The Black Fairy is a record I have been looking for for a long time. I bought it a couple months ago after a long irl search. It is the songs from a theater piece done in the early 70s in Chicago about a Black fairy who loses her confidence because a little boy tells her fairies never help Black people and she has no power to make change. This is the story of how she regains herself.
Sit-In Songs w/ booklet. An instruction guide for sit-ins. See how the notes on the staff are stools? Come on!
Bernice Johnson Reagon is one of my inspirations. She was a member of The Freedom Singers who would perform at SNCC events in the height of the Civil Rights Era. The Freedom Singers set the template for how many singers I wanted in Black Monument.

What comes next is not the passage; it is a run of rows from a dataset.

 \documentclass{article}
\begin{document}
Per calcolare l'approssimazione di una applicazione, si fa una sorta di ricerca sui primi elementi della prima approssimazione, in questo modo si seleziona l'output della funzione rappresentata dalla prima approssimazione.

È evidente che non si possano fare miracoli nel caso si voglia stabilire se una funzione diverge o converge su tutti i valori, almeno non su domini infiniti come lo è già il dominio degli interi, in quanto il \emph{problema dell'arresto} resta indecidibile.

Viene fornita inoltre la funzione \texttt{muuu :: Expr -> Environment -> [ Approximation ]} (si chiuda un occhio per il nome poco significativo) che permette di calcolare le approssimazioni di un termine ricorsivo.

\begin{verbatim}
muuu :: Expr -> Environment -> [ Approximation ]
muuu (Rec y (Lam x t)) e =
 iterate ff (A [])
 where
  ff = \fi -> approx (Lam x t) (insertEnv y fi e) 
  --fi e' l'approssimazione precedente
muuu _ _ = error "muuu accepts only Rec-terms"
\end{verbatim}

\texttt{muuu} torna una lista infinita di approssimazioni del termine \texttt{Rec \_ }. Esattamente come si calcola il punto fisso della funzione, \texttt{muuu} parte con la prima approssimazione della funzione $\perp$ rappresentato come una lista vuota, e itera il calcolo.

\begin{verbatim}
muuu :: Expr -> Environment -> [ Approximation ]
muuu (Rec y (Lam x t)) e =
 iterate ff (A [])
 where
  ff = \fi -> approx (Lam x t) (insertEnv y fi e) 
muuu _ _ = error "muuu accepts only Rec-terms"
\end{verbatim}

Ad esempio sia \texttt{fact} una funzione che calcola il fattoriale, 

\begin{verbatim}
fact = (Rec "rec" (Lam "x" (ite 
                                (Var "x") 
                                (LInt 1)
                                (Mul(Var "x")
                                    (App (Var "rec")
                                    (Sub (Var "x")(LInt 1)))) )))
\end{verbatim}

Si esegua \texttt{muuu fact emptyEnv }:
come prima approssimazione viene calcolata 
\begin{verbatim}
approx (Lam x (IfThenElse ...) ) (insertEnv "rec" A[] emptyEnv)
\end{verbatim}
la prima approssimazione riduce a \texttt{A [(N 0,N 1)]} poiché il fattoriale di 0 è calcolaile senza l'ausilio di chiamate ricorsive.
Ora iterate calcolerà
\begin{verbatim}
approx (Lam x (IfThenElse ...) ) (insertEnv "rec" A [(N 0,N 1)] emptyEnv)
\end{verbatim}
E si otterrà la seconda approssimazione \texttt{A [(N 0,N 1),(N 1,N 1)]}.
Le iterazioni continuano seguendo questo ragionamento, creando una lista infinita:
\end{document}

She later formed Sweet Honey In The Rock. This solo record uses the voice and her gospel training to address political issues. It’s a great record, very past, present, and future.
I’m very excited to have received my copy of The Eternals’ latest release, Approaching the Energy Field. If you’re not familar with their music, here’s the scoop: there are all manner of things cooking in their pot (dub, punk, jazz, soul, hip-hop, etc.) but what they serve up is far greater than its ingredients. This is first-rate music, amenable to any listener who cares as much about music as s/he does the broader state of things.
Damon Locks and Wayne Montana have been playing together for over two decades, and though they’ve occasionally performed and recorded in groups extending beyond their current duo lineup, this new set of tunes strikes me as their finest work to date, not only for its performances, arrangements, and guest players, but further because they’ve hit their stride as a directorial unit, equally adept and focused at every stage of this record’s development, from writing to arranging to recording to mixing. Provocative, thoughtful, driving, ambitious, urgent – this record is an event.